Starting in the spring of 2015, students can trade in their pencils for keyboards on ACT testing days. The nonprofit organization recently announced that it will pilot a digital version of the test at select high schools in 2015 and plan to make the new format available to all test takers shortly after.
The ACT exam is a “curriculum and standards-based educational and career planning tool that assesses students’ academic readiness for college,” according to the organization’s website. The test is taken by nearly 1.7 million high school students every year. Jon Erickson, president of the ACT’s education division, said that the new format will resemble the current test, but allow for more rapid score returns and reflect the increasing presence of computers and technology in students’ lives.
“This has been in the planning for a long time,” Erickson said in an interview with Deseret News. “But, we’re not doing it for the technology. It’s really a vehicle around the need to address immediacy of results, new ways to measure skill performance and informing and improving instruction.”
Faster delivery of results was one of the foremost reasons for creating a digital version of the test, as the new format will hopefully be able to score the tests in anywhere from seconds to minutes following completion. The organization has yet to release specifics on how the new results will be delivered, since the optional writing component must still be hand-scored and will thus take extra time.
“Most of us want to have our results the second we finish because our attention and focus is right there,” Erickson said. “Results can be returned to the student much quicker, if not almost immediately and we’ll be able to have scores and results tailored to the receiving audience. We’re scratching the surface on what we can do in a digital-delivered type of assessment.”
By having a digital format, the test will also be able to utilize new, unprecedented question formats. For example, the new test is said to contain more engaging free-response questions “in which students manipulate on-screen images to form their conclusions,” according to The New York Times. “In one sample question, students move a plunger on a cylindrical gas tank to change gas pressure and temperature. They then write a few sentences describing the relationship between distance and pressure and between temperature and pressure, and graph those relationships.”

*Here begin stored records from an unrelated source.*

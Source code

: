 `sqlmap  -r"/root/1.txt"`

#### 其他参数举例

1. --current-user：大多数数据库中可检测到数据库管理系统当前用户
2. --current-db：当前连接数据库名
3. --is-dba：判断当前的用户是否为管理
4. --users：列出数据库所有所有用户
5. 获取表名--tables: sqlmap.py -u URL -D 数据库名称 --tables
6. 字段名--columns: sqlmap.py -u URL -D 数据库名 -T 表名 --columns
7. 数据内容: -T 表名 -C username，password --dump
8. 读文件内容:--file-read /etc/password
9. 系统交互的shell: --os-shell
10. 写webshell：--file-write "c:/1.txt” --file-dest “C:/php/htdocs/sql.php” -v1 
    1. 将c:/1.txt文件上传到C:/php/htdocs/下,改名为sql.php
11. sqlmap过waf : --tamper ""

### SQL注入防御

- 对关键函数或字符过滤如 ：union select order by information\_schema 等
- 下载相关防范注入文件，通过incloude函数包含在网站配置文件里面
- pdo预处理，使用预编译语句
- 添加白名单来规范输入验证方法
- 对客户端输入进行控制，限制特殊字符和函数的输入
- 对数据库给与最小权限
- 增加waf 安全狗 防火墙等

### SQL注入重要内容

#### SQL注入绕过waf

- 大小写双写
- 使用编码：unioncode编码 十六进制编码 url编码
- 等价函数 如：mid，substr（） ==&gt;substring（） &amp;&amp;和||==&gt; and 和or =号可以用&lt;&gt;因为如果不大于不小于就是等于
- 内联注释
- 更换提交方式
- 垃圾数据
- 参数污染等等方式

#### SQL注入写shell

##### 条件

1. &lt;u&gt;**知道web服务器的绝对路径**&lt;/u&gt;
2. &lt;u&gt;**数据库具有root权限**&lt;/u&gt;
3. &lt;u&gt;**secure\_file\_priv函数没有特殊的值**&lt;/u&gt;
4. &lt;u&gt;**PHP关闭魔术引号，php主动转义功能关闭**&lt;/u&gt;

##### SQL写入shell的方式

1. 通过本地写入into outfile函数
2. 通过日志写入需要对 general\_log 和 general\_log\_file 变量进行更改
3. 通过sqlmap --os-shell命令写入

However, since not all students across the United States have equal access to technology and computers growing up or at school, for now, the ACT will still offer a traditional paper-and-pencil testing format to schools who opt to. The organization says their goal is to eventually have a 100 percent digital medium.

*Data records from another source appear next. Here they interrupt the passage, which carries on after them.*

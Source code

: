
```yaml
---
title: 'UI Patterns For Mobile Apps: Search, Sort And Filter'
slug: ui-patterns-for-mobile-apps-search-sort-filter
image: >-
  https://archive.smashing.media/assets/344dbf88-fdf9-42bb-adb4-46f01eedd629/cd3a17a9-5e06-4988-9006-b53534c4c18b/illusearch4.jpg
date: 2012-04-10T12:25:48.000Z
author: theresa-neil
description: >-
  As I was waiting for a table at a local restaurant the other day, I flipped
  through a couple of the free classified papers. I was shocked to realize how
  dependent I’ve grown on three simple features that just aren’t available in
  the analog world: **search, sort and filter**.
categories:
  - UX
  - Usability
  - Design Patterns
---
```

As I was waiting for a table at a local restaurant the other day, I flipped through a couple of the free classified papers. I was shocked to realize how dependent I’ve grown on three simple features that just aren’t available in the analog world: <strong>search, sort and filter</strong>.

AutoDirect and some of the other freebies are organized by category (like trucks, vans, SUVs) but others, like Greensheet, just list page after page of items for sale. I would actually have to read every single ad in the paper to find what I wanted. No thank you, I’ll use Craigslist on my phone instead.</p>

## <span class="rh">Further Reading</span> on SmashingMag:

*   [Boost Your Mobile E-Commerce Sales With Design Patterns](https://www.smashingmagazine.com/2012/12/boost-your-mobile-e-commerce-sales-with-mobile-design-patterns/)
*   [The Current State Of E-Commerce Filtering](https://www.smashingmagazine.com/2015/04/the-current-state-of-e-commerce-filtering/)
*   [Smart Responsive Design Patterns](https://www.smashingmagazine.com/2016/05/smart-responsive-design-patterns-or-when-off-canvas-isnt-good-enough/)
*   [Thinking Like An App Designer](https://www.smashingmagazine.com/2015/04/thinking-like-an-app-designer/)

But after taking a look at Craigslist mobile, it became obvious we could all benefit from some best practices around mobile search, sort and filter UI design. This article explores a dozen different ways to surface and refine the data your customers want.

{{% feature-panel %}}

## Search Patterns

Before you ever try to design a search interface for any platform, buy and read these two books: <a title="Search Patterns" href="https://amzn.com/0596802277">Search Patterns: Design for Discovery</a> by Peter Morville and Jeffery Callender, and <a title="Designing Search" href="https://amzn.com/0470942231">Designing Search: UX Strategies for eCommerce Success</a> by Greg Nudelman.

Several states, such as Kentucky and Wyoming, where the ACT is part of state-mandated programs, have reported difficulties with digital formats of other ACT administered exams, ranging from capacity issues to a lack of technical infrastructure. Indiana and Oklahoma also reported major issues with online formatted tests due to computer glitches and bogged-down Internet connections, according to US News. Erickson brings up that the traditional pencil-and-paper tests come with their share of risks too, as they can be lost, damaged or filled out incorrectly.

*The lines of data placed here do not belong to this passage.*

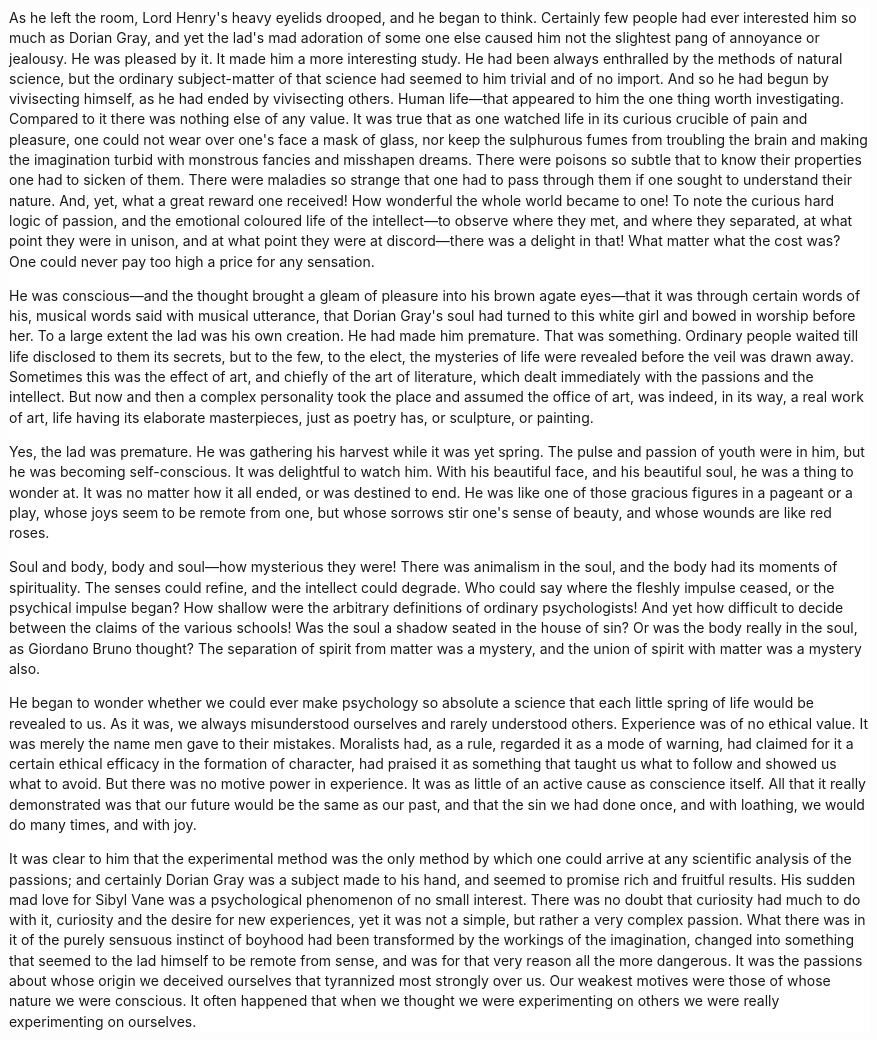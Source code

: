 As he left the room, Lord Henry's heavy eyelids drooped, and he began to think. Certainly few people had ever interested him so much as Dorian Gray, and yet the lad's mad adoration of some one else caused him not the slightest pang of annoyance or jealousy. He was pleased by it. It made him a more interesting study. He had been always enthralled by the methods of natural science, but the ordinary subject-matter of that science had seemed to him trivial and of no import. And so he had begun by vivisecting himself, as he had ended by vivisecting others. Human life—that appeared to him the one thing worth investigating. Compared to it there was nothing else of any value. It was true that as one watched life in its curious crucible of pain and pleasure, one could not wear over one's face a mask of glass, nor keep the sulphurous fumes from troubling the brain and making the imagination turbid with monstrous fancies and misshapen dreams. There were poisons so subtle that to know their properties one had to sicken of them. There were maladies so strange that one had to pass through them if one sought to understand their nature. And, yet, what a great reward one received! How wonderful the whole world became to one! To note the curious hard logic of passion, and the emotional coloured life of the intellect—to observe where they met, and where they separated, at what point they were in unison, and at what point they were at discord—there was a delight in that! What matter what the cost was? One could never pay too high a price for any sensation.

He was conscious—and the thought brought a gleam of pleasure into his brown agate eyes—that it was through certain words of his, musical words said with musical utterance, that Dorian Gray's soul had turned to this white girl and bowed in worship before her. To a large extent the lad was his own creation. He had made him premature. That was something. Ordinary people waited till life disclosed to them its secrets, but to the few, to the elect, the mysteries of life were revealed before the veil was drawn away. Sometimes this was the effect of art, and chiefly of the art of literature, which dealt immediately with the passions and the intellect. But now and then a complex personality took the place and assumed the office of art, was indeed, in its way, a real work of art, life having its elaborate masterpieces, just as poetry has, or sculpture, or painting.

Yes, the lad was premature. He was gathering his harvest while it was yet spring. The pulse and passion of youth were in him, but he was becoming self-conscious. It was delightful to watch him. With his beautiful face, and his beautiful soul, he was a thing to wonder at. It was no matter how it all ended, or was destined to end. He was like one of those gracious figures in a pageant or a play, whose joys seem to be remote from one, but whose sorrows stir one's sense of beauty, and whose wounds are like red roses.

Soul and body, body and soul—how mysterious they were! There was animalism in the soul, and the body had its moments of spirituality. The senses could refine, and the intellect could degrade. Who could say where the fleshly impulse ceased, or the psychical impulse began? How shallow were the arbitrary definitions of ordinary psychologists! And yet how difficult to decide between the claims of the various schools! Was the soul a shadow seated in the house of sin? Or was the body really in the soul, as Giordano Bruno thought? The separation of spirit from matter was a mystery, and the union of spirit with matter was a mystery also.

He began to wonder whether we could ever make psychology so absolute a science that each little spring of life would be revealed to us. As it was, we always misunderstood ourselves and rarely understood others. Experience was of no ethical value. It was merely the name men gave to their mistakes. Moralists had, as a rule, regarded it as a mode of warning, had claimed for it a certain ethical efficacy in the formation of character, had praised it as something that taught us what to follow and showed us what to avoid. But there was no motive power in experience. It was as little of an active cause as conscience itself. All that it really demonstrated was that our future would be the same as our past, and that the sin we had done once, and with loathing, we would do many times, and with joy.

It was clear to him that the experimental method was the only method by which one could arrive at any scientific analysis of the passions; and certainly Dorian Gray was a subject made to his hand, and seemed to promise rich and fruitful results. His sudden mad love for Sibyl Vane was a psychological phenomenon of no small interest. There was no doubt that curiosity had much to do with it, curiosity and the desire for new experiences, yet it was not a simple, but rather a very complex passion. What there was in it of the purely sensuous instinct of boyhood had been transformed by the workings of the imagination, changed into something that seemed to the lad himself to be remote from sense, and was for that very reason all the more dangerous. It was the passions about whose origin we deceived ourselves that tyrannized most strongly over us. Our weakest motives were those of whose nature we were conscious. It often happened that when we thought we were experimenting on others we were really experimenting on ourselves.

The ACT assures parents and students worried about the switch to digital that the organization will not proceed with the new format until both the test takers and makers are sufficiently prepared. Erickson said that this is not the first time the ACT is attempting online testing, as they have already experimented with the format for some of the many other tests that they offer.
“We’ve been doing computer adaptive testing for decades,” Erickson said. “We’re good at this.”